Field(s) to which she contributed: Culture, Literature

Area on the route: Balástya

   Address of Tourist Attraction: Balástya, Rákóczi Street 32

Contributions to culture and science

 She started writing around 1948, after reading Zsigmond Móricz’s book Sándor Rózsa, the famous Hungarian outlaw. Eszter had heard numerous similar stories about members of her family, e.g., Imre Veszelka and Uncle János, who were also bandits whom the family often hid. When she finished the book, her relative Sándor Bálint wrote to Móricz about it and the writer gave his support for her work. In 1966, the television broadcast a film about Sándor Rózsa, which started a rumour among the people about the outlaw world, because until then they had not talked much about them. Her book was ready by then. Sándor Bálint, a folklorist, found out about it and, at her request, submitted it to the museum’s annual competition, where it was awarded a prize. Dr. Antal Juhász, ethnographer, encouraged her to write more. In the years that followed, she wrote several spiral notebooks full of her work and sent them to the museum’s annual competitions. She won the Csongrád County Newspaper’s competition on the beauty of life. She also won the Hungarian Pedagogical Society’s competition on Family Education in the Past and Present. She has appeared on television and Kossuth Radio, and has written articles for national newspapers. In 1971, excerpts from her article entitled Stories about Sándor Rúzsa were published in the Tiszatáj journal. In 1972, journalist Dezső Horváth made an interview with Eszter Gémes, which was published in the county daily Délmagyarország, and with her help, Délmagyarország published the autobiographical article Mindig magam (Always Myself) in 1978, and in 1981, Történetek Rúzsa Sándorról (Stories about Sándor Rúzsa). The first edition of Mindig magam was published in 1979, the second on the 100th anniversary of his birth, and Történetek Rúzsa Sándoról in 1981.

Short biography

In the 1770s, her ancestors from her father’s side came from the Felvidék to the Balástya area (Szeged-Felsőközpont), built cottages, later on they built buildings with hollow walls, they made the first shadoof (gémeskút), and from here they got their name (Gémes), her mother’s ancestors settled from Szeged on their land near the Őszeszéki lake. Her parents married in 1896 and the two families’ farms were 1 km apart. Her father was a poor peasant farmer, literate, enterprising and experimental, who planted vineyards and orchards, grafted and pruned, and tried to pass on all his knowledge to his children. Her mother was illiterate. Eszter Gémes came into the family in 1901 as the fourth child (10 siblings were born, 2 died in infancy). She started school in 1908 (Balástya, Őrhalmi school) and lived the busy life of a child of her time. She was an excellent pupil at school, yet She did not write anything for 30 years, when she started in 1948, she had to think about letters.
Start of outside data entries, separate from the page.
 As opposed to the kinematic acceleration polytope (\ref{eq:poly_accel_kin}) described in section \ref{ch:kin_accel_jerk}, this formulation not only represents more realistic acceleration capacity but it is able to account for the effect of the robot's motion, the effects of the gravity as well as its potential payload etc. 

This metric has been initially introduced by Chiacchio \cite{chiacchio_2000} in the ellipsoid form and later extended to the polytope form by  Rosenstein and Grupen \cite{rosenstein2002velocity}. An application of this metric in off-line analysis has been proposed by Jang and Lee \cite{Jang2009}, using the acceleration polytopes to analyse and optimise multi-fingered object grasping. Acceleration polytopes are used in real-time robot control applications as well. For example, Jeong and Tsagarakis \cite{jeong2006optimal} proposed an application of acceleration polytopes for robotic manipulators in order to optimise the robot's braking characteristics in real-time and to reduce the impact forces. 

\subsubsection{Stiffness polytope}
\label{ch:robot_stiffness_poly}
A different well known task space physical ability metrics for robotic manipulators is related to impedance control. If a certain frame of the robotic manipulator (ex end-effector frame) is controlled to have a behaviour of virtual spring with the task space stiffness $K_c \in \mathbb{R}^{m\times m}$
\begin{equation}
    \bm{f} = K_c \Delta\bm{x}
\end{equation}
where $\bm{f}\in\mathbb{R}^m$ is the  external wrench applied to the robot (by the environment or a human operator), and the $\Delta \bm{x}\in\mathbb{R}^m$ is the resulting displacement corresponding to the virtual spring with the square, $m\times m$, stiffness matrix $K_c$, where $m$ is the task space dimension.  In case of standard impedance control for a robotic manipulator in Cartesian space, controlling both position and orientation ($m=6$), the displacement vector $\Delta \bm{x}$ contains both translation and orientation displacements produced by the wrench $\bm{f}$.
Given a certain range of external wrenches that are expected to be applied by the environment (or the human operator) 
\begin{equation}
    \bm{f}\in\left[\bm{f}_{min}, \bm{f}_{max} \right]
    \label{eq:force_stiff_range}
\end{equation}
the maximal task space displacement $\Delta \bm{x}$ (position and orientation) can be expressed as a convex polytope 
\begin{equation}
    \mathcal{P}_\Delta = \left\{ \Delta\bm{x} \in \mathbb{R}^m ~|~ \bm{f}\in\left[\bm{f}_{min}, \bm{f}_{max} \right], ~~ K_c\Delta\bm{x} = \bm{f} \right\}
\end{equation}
In 1913, she finished elementary school and had to finish her studies and go to the day labour. Alongside her father, she learnt all the jobs from pruning vines, fruit tree pruning, tending livestock to reed making. During the First World War, she did some of the hardest work (sharecropping, threshing, distilling brandy). In Csengele, she worked for years as a servant for a family of shopkeepers and merchants.

Interesting facts

The boy she loved was poor and was not allowed to marry.  In 1925, family pressure forced her to marry András Veszelka, the son of a wealthy farmer. Her husband hardly worked, she herself took on all the work. She sewed at night, but she barely managed to earn enough to eat.

In 1937 she was widowed and remarried. But with her drunkard husband, Pál Bozóki, she continued to lead a difficult life, taking any job there was and fostering children in the shelter. In 1939, after much suffering, they divorced.